Apparently "Mercury's unseen side now seen!" is only available in
those colors of gray. After all this time, and of our hard earned
loot spent, I'm actually rather disappointed in NASA's MESSENGER. Are
we ever going to see the full visible spectrum scope and photographic
color depth and contrast worth of our digital images, or merely as
limited as to whatever gray pixels they see fit to share in B&W and of
such limited DR to boot?

Of course there's always the full scope of UV and IR spectrums of
colors outside of the human eye response, that as such could also be
easily made available, especially if given the same eyecandy hype as
accomplished on behalf of most everything else that's out of our
reach.

Perhaps it's just little old me deductively wondering, as to exactly
why our spendy MESSENGER color imaging potential is being
intentionally turned off or excluded from public review, and as to why
their CCD dynamic range remains as so dismal.
http://messenger.jhuapl.edu/gallery/sciencePhotos/
http://messenger.jhuapl.edu/gallery/...p?gallery_id=2
http://messenger.jhuapl.edu/gallery/...108821596M.png
http://messenger.jhuapl.edu/gallery/...108826105M.png
http://messenger.jhuapl.edu/gallery/...26040M_45M.jpg

Thanks to our "no kid left behind" policy, as of prior to CCD camera
imaging perhaps all of 0.1% of Americans even understood what
photographic spectrum sensitivity and the associated DR(dynamic range)
of B&W or color film even meant.
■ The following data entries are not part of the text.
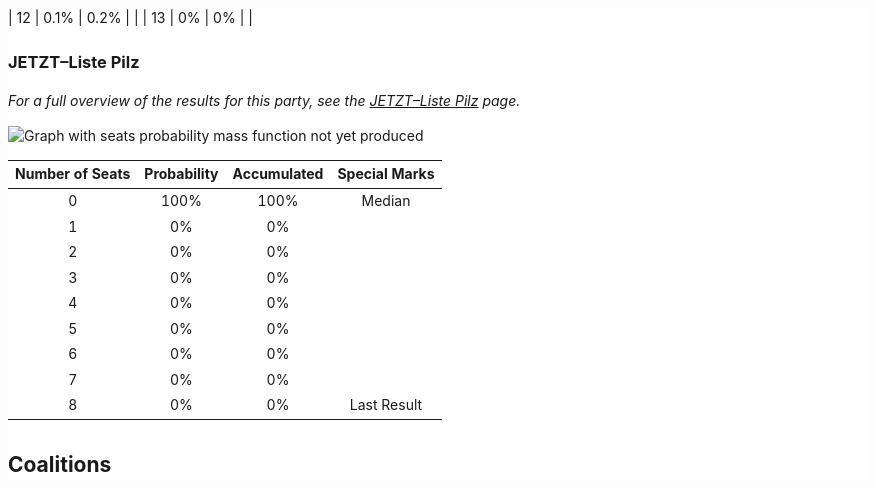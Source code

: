 | 12 | 0.1% | 0.2% |  |
| 13 | 0% | 0% |  |

### JETZT–Liste Pilz

*For a full overview of the results for this party, see the [JETZT–Liste Pilz](party-jetzt–listepilz.html) page.*

![Graph with seats probability mass function not yet produced](2018-10-03-ResearchAffairs-seats-pmf-jetzt–listepilz.png "Seats Probability Mass Function")

| Number of Seats | Probability | Accumulated | Special Marks |
|:---------------:|:-----------:|:-----------:|:-------------:|
| 0 | 100% | 100% | Median |
| 1 | 0% | 0% |  |
| 2 | 0% | 0% |  |
| 3 | 0% | 0% |  |
| 4 | 0% | 0% |  |
| 5 | 0% | 0% |  |
| 6 | 0% | 0% |  |
| 7 | 0% | 0% |  |
| 8 | 0% | 0% | Last Result |


## Coalitions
Since the advent of commercial/
consumer CCD cameras and the continued dumbing down of America, I'd
say that fewer than 0.0001% (that's one out of a million) of our
supposedly educated population of mostly snookered and thus easily
dumbfounded village idiots have so much as a freaking clue as to what
either factor of spectrum sensitivity or much less that of what DR
means. Of course this is perfectly good news for those of our cloak
and dagger 'Skull and Bones', as well as for all those faith-based
rusemasters within our NASA, and especially on behalf of those
unfiltered Apollo Kodak moments that somehow never managed to get any
such blue saturated images of our naked and physically dark moon like
those recently accomplished by China and Japan with their quality
bandpass filtered optics.

Here's that other one of Venus by way of MESSENGER that's about as
wussy/pastel worth of color and pathetic DR as you can possibly get,
and still having just enough to call it color, especially weird since
most cell phone cameras would have taken a better color image.
http://messenger.jhuapl.edu/gallery/...=2&image_id=88
http://messenger.jhuapl.edu/gallery/...ch%20Image.jpg

Remember the Earth flyby, whereas our easily color spectrum corrected
as a dark-golden-brown moon was intentionally kept out of frame and
otherwise as either too physically dark or perhaps it was invisible
due to their intentionally limited DR usage, however the pastel color
and/or dynamic range limited image of Earth looked quite nifty.
http://messenger.jhuapl.edu/the_miss...galapagos.html
http://messenger.jhuapl.edu/the_miss...lapagos_lg.jpg
http://www.jhuapl.edu/newscenter/pre...005/050826.asp

Is this lack of color imaging all because of Mercury being so gush
darn moon like, with similar crater upon crater morphed terrain and of
a low amount of albedo, but otherwise offering such a deposited and
local mineral rich geology, and subsequently colorful surface as
capably imaged by those spendy mirror optics, whereas at least one of
which having an extremely good set of narrow bandpass filters and/or
spectrum cutoff filters, and with each of those CCD imagers having
such terrific DR(dynamic range of at the very least 4X film and that's
not even including the extra +/- skew of their CCD DR).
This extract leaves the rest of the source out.